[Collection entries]
=====

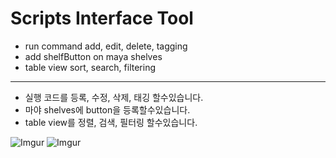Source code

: # Scripts Interface Tool

* run command add, edit, delete, tagging
* add shelfButton on maya shelves
* table view sort, search, filtering

- - -

* 실행 코드를 등록, 수정, 삭제, 태깅 할수있습니다.
* 마야 shelves에 button을 등록할수있습니다.
* table view를 정렬, 검색, 필터링 할수있습니다.

![Imgur](https://i.imgur.com/Ml6TEwK.png)
![Imgur](https://i.imgur.com/dYV2p9N.png)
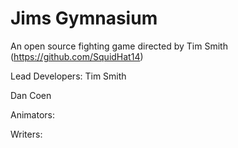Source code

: # Jims Gymnasium

An open source fighting game directed by Tim Smith (https://github.com/SquidHat14)

Lead Developers:
Tim Smith

Dan Coen

Animators:

Writers:

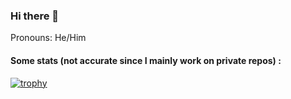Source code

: ### Hi there 👋

Pronouns: He/Him

#### Some stats (not accurate since I mainly work on private repos) :

[![trophy](https://github-profile-trophy.vercel.app/?username=mrdorak&theme=onedark&row=2&column=3&margin-w=15&margin-h=15)](https://github.com/ryo-ma/github-profile-trophy)

<!--
![MrDorak's github stats](https://github-readme-stats.vercel.app/api/top-langs/?username=mrdorak&layout=compact)

Here are some ideas to get you started:

- 🔭 I’m currently working on ...
- 🌱 I’m currently learning ...
- 👯 I’m looking to collaborate on ...
- 🤔 I’m looking for help with ...
- 💬 Ask me about ...
- 📫 How to reach me: ...
- 😄 Pronouns: ...
- ⚡ Fun fact: ...
-->
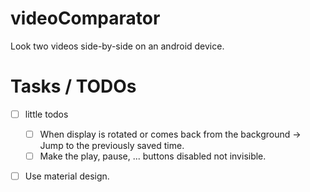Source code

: # videoComparator
Look two videos side-by-side on an android device.

# Tasks / TODOs
- [ ] little todos
  - [ ] When display is rotated or comes back from the background -> Jump to the previously saved time.
  - [ ] Make the play, pause, ... buttons disabled not invisible.
- [ ] Use material design.

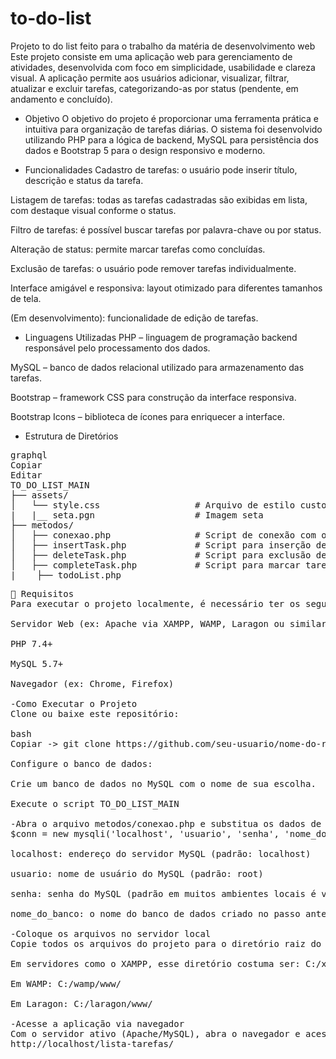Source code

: # to-do-list
Projeto to do list feito para o trabalho da matéria de desenvolvimento web
Este projeto consiste em uma aplicação web para gerenciamento de atividades, desenvolvida com foco em simplicidade, usabilidade e clareza visual. A aplicação permite aos usuários adicionar, visualizar, filtrar, atualizar e excluir tarefas, categorizando-as por status (pendente, em andamento e concluído).

- Objetivo
O objetivo do projeto é proporcionar uma ferramenta prática e intuitiva para organização de tarefas diárias. O sistema foi desenvolvido utilizando PHP para a lógica de backend, MySQL para persistência dos dados e Bootstrap 5 para o design responsivo e moderno.

- Funcionalidades
Cadastro de tarefas: o usuário pode inserir título, descrição e status da tarefa.

Listagem de tarefas: todas as tarefas cadastradas são exibidas em lista, com destaque visual conforme o status.

Filtro de tarefas: é possível buscar tarefas por palavra-chave ou por status.

Alteração de status: permite marcar tarefas como concluídas.

Exclusão de tarefas: o usuário pode remover tarefas individualmente.

Interface amigável e responsiva: layout otimizado para diferentes tamanhos de tela.

(Em desenvolvimento): funcionalidade de edição de tarefas.

- Linguagens Utilizadas
PHP – linguagem de programação backend responsável pelo processamento dos dados.

MySQL – banco de dados relacional utilizado para armazenamento das tarefas.

Bootstrap  – framework CSS para construção da interface responsiva.

Bootstrap Icons – biblioteca de ícones para enriquecer a interface.

- Estrutura de Diretórios
<pre>
graphql
Copiar
Editar
TO_DO_LIST_MAIN
├── assets/
│   └── style.css                  # Arquivo de estilo customizado
|   |__ seta.pgn                   # Imagem seta
├── metodos/
│   ├── conexao.php                # Script de conexão com o banco de dados
│   ├── insertTask.php             # Script para inserção de nova tarefa
│   ├── deleteTask.php             # Script para exclusão de tarefa
│   ├── completeTask.php           # Script para marcar tarefa como concluída
|    ├── todoList.php       
<pre/>
🔧 Requisitos
Para executar o projeto localmente, é necessário ter os seguintes componentes instalados:

Servidor Web (ex: Apache via XAMPP, WAMP, Laragon ou similar)

PHP 7.4+

MySQL 5.7+

Navegador (ex: Chrome, Firefox)

-Como Executar o Projeto
Clone ou baixe este repositório:

bash
Copiar -> git clone https://github.com/seu-usuario/nome-do-repositorio.git

Configure o banco de dados:

Crie um banco de dados no MySQL com o nome de sua escolha.

Execute o script TO_DO_LIST_MAIN

-Abra o arquivo metodos/conexao.php e substitua os dados de conexão de acordo com as configurações do seu ambiente local:
$conn = new mysqli('localhost', 'usuario', 'senha', 'nome_do_banco');

localhost: endereço do servidor MySQL (padrão: localhost)

usuario: nome de usuário do MySQL (padrão: root)

senha: senha do MySQL (padrão em muitos ambientes locais é vazia)

nome_do_banco: o nome do banco de dados criado no passo anterior

-Coloque os arquivos no servidor local
Copie todos os arquivos do projeto para o diretório raiz do seu servidor local:

Em servidores como o XAMPP, esse diretório costuma ser: C:/xampp/htdocs/

Em WAMP: C:/wamp/www/

Em Laragon: C:/laragon/www/

-Acesse a aplicação via navegador
Com o servidor ativo (Apache/MySQL), abra o navegador e acesse a URL correspondente:
http://localhost/lista-tarefas/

=====

Exercise objective » The response must match the data line for line, from its first line through the line with "#### Some stats", inclusive, and must leave out the pictures.

Solution to this problem »
Source code

: # Scripts Interface Tool

* run command add, edit, delete, tagging
* add shelfButton on maya shelves
* table view sort, search, filtering

- - -

* 실행 코드를 등록, 수정, 삭제, 태깅 할수있습니다.
* 마야 shelves에 button을 등록할수있습니다.
* table view를 정렬, 검색, 필터링 할수있습니다.

![Imgur](https://i.imgur.com/Ml6TEwK.png)
![Imgur](https://i.imgur.com/dYV2p9N.png)
Source code

: # Jims Gymnasium

An open source fighting game directed by Tim Smith (https://github.com/SquidHat14)

Lead Developers:
Tim Smith

Dan Coen

Animators:

Writers:

Source code

: ### Hi there 👋

Pronouns: He/Him

#### Some stats (not accurate since I mainly work on private repos) :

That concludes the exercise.